To maximise your savings, you’d automatically deduplicate any files that get stored. Some systems do this – for example, Git stores files based on their SHA-1 hash of their content. If you save the same file multiple times, it only saves a single copy. This is more efficient for storage, but Git has to maintain a set of pointers between the original filenames and the SHA-1 hashes, which breaks the idea that our files should be stored in a clear, human-understandable way. (If you’re interested in how Git stores files internally, you might enjoy my Plumber’s Guide to Git.)

We could identify duplicate files in previous versions, and create an appropriate fetch.txt ourselves, but this would be more complicated. The storage service is deliberately simple – simple code is easier to implement, has less room for bugs, and less risk of accidental data loss or corruption.

We chose not to automatically deduplicate files in the storage service. We rely on the user to tell us about duplicate files by uploading an appropriate fetch.txt. If they upload duplicate files without a fetch.txt, we’ll just store all the files a second time. Although this is slightly less efficient, it reduces the risk of corruption or error.

The storage service has a simple rule: it stores exactly what bytes you provide; no more, no less. If you supply a concrete copy of the same file in multiple versions, we’ll store a concrete copy of that file in every version.

This also allows for easier external verification. If you upload a bag to the storage service, you can download your bag later and check the bytes are exactly what you uploaded. If the service started editing your files, that sort of verification would be much harder.

A BagIt alternative with first-class versioning: OCFL

Our storage service is based heavily on the BagIt format. BagIt doesn’t have built-in support for versioning – what I’ve described is a convention we created, not part of the spec.
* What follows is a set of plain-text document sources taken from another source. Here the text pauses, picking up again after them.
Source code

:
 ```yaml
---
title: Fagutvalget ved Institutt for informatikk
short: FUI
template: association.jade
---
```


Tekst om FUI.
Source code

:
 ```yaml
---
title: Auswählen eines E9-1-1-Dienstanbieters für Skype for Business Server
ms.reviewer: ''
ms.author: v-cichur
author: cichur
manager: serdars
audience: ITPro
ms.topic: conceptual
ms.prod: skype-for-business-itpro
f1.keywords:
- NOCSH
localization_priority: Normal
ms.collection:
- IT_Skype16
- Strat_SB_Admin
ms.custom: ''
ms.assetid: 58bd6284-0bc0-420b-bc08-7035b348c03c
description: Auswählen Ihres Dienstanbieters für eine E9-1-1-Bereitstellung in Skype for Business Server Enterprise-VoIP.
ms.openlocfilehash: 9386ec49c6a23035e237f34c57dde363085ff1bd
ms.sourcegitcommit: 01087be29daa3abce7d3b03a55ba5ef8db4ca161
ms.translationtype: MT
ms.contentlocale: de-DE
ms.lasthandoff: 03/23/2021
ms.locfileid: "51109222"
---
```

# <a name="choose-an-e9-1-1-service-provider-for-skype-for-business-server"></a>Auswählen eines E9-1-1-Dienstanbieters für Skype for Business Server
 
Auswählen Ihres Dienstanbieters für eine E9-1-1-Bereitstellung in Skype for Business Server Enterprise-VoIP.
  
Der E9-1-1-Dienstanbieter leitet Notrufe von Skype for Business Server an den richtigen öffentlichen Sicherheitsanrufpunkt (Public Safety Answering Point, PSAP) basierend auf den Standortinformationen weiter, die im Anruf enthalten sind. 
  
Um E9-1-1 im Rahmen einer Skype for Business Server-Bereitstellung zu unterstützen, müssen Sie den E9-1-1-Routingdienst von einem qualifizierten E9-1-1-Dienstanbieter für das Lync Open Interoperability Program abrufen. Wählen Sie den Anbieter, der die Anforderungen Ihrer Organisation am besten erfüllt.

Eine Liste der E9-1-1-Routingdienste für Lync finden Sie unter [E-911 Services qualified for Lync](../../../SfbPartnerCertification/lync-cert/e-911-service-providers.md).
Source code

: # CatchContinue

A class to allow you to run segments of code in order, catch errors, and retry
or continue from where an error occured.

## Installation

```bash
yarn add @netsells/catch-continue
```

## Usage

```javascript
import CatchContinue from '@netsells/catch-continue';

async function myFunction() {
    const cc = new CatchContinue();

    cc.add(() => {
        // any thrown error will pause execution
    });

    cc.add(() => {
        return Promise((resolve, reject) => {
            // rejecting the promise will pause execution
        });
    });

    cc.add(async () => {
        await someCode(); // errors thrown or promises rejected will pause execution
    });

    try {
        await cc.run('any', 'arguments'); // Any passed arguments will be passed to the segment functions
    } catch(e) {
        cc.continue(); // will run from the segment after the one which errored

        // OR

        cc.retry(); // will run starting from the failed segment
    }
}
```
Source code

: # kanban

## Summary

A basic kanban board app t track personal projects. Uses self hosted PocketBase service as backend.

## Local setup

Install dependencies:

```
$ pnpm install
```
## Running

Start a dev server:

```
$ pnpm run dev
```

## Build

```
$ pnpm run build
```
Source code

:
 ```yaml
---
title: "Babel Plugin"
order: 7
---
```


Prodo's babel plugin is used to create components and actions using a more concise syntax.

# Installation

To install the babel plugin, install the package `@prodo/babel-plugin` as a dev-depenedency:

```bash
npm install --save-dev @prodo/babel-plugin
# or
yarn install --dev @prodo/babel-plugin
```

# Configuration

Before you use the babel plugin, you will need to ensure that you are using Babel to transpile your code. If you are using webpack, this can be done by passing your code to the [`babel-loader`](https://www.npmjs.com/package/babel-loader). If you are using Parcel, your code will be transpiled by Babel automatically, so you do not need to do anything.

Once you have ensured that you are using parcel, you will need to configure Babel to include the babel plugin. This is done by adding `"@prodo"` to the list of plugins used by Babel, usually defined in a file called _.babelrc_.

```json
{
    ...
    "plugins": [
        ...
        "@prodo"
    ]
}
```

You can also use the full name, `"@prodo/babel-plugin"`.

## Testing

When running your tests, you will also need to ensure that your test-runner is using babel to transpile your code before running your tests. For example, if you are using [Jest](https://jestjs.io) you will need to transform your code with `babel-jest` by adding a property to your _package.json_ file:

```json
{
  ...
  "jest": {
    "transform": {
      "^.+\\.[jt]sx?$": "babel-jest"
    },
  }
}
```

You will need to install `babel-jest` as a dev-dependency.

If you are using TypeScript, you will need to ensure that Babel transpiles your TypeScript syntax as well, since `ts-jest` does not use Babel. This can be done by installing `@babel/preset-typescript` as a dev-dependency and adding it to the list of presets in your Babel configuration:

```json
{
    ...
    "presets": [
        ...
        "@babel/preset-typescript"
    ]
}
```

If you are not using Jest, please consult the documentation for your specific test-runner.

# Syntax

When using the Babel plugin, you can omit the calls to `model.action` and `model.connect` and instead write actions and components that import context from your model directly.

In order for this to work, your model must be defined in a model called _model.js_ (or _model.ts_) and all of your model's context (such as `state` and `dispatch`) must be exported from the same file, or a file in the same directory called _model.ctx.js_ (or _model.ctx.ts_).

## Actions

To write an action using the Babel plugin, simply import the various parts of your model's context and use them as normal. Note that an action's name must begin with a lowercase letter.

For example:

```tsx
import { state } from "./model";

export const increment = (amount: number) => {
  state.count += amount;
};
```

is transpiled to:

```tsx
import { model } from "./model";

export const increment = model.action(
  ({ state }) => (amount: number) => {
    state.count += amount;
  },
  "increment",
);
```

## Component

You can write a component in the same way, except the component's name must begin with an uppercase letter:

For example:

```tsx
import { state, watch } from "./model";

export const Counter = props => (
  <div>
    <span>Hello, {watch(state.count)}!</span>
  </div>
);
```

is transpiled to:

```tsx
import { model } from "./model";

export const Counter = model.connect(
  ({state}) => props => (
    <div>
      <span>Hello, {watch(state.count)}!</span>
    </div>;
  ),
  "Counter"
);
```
Since then, there have been several draft specifications for the Oxford Common File Layout (OCFL), another convention for storing digital files in a structured, human-readable way. Unlike BagIt, OCFL has first-class support for versioning as part of the spec. The folder layout for versions is similar to our design. (I can’t remember if this was a simultaneous invention, or if we’d read the OCFL draft spec when we designed our system.)

If you’re interested in versioning your archive, it’s worth considering the ideas in the OCFL spec.

This solution arose organically, because we could iterate quickly on our original prototype. Rather than designing the whole system upfront, we could experiment with different approaches – at least half a dozen designs, probably more.

Using fetch.txt to handle BagIt versions gives us simple, human-readable versioning for bags. We can look up any version, use partial updates to reduce storage costs, and the archive is always self-contained. Since we started using the storage service last October, we already have over 1500 bags stored with multiple versions, and that number will only grow.

Thanks to Robert Kenny, Jamie Parkinson, and Tom Scott for their help writing this post.